I am finishing a chapter (Chapter 3: ‘Architected’ Places) for my own book on Virtual Places, but the structural arc has escaped me until now. It will be polemical and controversial so I need to rewrite it to show that I realize this, there will be gaps and generalizations.
The basic premises are:
- Architectural theory is essentialist.
- Architectural tools are instrumentalist, architects don’t work on or near the site, as they need specialist tools connected to databases not to experiences.
- Architectural media is loath to include people and architectural spaces don’t work as places without people (Marseilles, by Le Corbusier, Mies van der Rohe’s Barcelona Pavilion, architectural masterpieces tend to be pavilions).
- Architects are not trained in user experience design and evaluation.
- Nor are architects trained in interactive media, their tools (see argument 2) are instrumentalist and passive.
- Traditional architectural craft is embodied, sited, takes time and records care.

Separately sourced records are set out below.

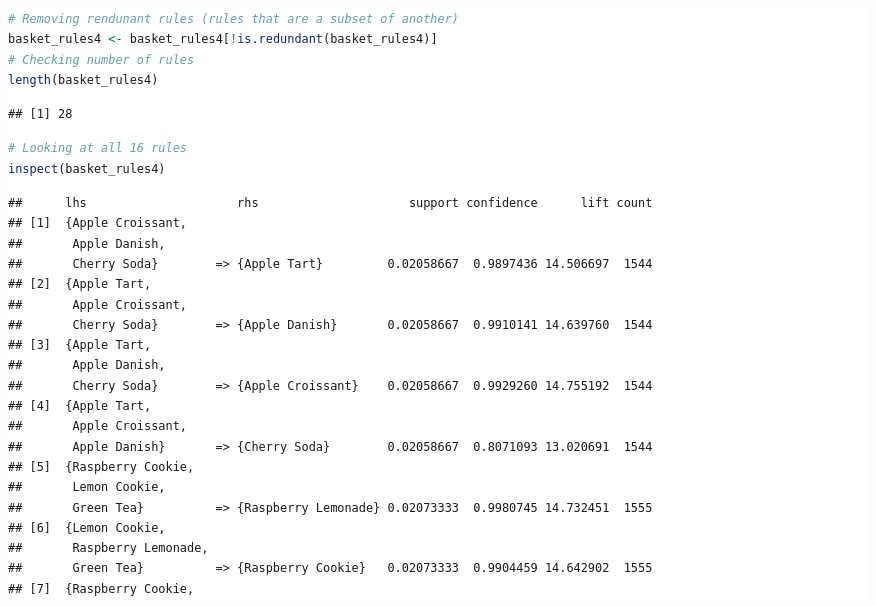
 ``` r
# Removing rendunant rules (rules that are a subset of another)
basket_rules4 <- basket_rules4[!is.redundant(basket_rules4)]
# Checking number of rules
length(basket_rules4)
```

    ## [1] 28

``` r
# Looking at all 16 rules
inspect(basket_rules4)
```

    ##      lhs                     rhs                     support confidence      lift count
    ## [1]  {Apple Croissant,                                                                 
    ##       Apple Danish,                                                                    
    ##       Cherry Soda}        => {Apple Tart}         0.02058667  0.9897436 14.506697  1544
    ## [2]  {Apple Tart,                                                                      
    ##       Apple Croissant,                                                                 
    ##       Cherry Soda}        => {Apple Danish}       0.02058667  0.9910141 14.639760  1544
    ## [3]  {Apple Tart,                                                                      
    ##       Apple Danish,                                                                    
    ##       Cherry Soda}        => {Apple Croissant}    0.02058667  0.9929260 14.755192  1544
    ## [4]  {Apple Tart,                                                                      
    ##       Apple Croissant,                                                                 
    ##       Apple Danish}       => {Cherry Soda}        0.02058667  0.8071093 13.020691  1544
    ## [5]  {Raspberry Cookie,                                                                
    ##       Lemon Cookie,                                                                    
    ##       Green Tea}          => {Raspberry Lemonade} 0.02073333  0.9980745 14.732451  1555
    ## [6]  {Lemon Cookie,                                                                    
    ##       Raspberry Lemonade,                                                              
    ##       Green Tea}          => {Raspberry Cookie}   0.02073333  0.9904459 14.642902  1555
    ## [7]  {Raspberry Cookie,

This is less and less the case.
- So applying theories of architecture, or practices of architectural design to interactive digital media in order to create virtual places, may well leave some gaps. How to resolve these in the design of virtual places? Corruption? Fancy theory? Post modernism? No, through embodiment, multimodality, role-play (and thematic affordances), allowing user-infill, environmental change to affect the design environment, and digital personalized patinas, materials that show the effect of time, wear and care.